Larder Lake is a freshwater lake in Timiskaming District in Northeastern Ontario, Canada. The lake straddles the incorporated (municipal) townships of Larder Lake and McGarry and geographic McFadden Township. It is part of the Saint Lawrence River drainage basin and is the source of the Larder River.

Geography 
Larder lake has two large arms, Southwest Arm and Northeast Arm, and four bays: Fitzpatrick Bay in the southwest; and Dublin Bay, Northwest Bay and Spoon Bay at the northwest. A  long peninsula extends in the middle of the lake from south to north up to the Big Narrows, separating the lake into two parts. The major islands include Big Pete Island, Island CC and Island U.

Larder Lake has five named inflows: Sharp Creek and Benson Creek at the southwest; Pancake Creek to Northwest Bay; Bear Creek to the tip of Northeast Arm; and Milky Creek at the east.

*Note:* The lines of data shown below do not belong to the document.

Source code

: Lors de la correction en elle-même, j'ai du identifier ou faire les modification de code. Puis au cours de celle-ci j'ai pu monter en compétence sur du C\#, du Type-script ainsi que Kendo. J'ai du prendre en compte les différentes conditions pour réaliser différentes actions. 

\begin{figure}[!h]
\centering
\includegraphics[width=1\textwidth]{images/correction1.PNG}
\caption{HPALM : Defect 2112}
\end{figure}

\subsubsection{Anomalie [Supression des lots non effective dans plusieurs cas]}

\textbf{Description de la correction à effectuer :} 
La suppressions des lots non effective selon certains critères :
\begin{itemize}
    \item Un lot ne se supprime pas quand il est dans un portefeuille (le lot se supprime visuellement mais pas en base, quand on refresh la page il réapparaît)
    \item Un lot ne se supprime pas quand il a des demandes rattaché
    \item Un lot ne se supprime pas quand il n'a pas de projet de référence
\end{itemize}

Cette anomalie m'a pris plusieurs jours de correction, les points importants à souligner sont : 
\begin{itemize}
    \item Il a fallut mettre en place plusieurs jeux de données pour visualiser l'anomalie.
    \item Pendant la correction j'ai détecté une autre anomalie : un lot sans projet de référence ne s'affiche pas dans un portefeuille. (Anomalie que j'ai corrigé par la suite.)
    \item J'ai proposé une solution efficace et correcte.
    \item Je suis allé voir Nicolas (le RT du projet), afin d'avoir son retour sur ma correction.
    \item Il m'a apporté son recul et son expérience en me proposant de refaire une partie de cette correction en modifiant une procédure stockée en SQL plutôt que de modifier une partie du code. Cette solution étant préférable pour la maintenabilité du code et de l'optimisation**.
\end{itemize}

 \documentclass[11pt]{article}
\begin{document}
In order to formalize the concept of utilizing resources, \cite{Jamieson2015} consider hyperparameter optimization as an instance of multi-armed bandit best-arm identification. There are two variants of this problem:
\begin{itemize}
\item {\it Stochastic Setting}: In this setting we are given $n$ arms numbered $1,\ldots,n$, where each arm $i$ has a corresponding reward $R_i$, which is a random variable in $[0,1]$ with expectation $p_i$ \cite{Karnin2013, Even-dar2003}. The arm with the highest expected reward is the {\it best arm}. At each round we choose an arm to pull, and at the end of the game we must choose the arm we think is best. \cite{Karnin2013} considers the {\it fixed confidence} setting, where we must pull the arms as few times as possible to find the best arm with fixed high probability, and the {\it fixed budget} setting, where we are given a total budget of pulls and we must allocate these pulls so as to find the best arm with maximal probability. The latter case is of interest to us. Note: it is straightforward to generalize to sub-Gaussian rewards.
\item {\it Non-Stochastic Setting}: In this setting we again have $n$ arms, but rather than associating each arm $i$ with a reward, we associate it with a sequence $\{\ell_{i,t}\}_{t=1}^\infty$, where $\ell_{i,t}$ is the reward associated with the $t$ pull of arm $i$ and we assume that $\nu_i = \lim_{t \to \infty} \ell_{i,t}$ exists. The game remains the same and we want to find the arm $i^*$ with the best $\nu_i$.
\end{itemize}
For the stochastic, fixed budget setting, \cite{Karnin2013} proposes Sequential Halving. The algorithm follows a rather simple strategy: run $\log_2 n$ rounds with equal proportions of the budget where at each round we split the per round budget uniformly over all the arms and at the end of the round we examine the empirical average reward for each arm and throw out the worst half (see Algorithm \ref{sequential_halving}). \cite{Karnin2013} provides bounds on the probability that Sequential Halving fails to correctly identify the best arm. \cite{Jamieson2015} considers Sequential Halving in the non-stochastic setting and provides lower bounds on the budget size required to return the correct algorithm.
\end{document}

The primary outflow is the Larder River, at the southeast, which flows via the Blanche River, Lake Timiskaming and the Ottawa River to the Saint Lawrence River.

The community of Larder Lake (in the eponymous municipal township of Larder Lake) is located on the northwest shore of Spoon Bay, and the communities of Virginiatown and Kearns, both part of municipal McGarry township, are located at the northeast end of Northeast Arm.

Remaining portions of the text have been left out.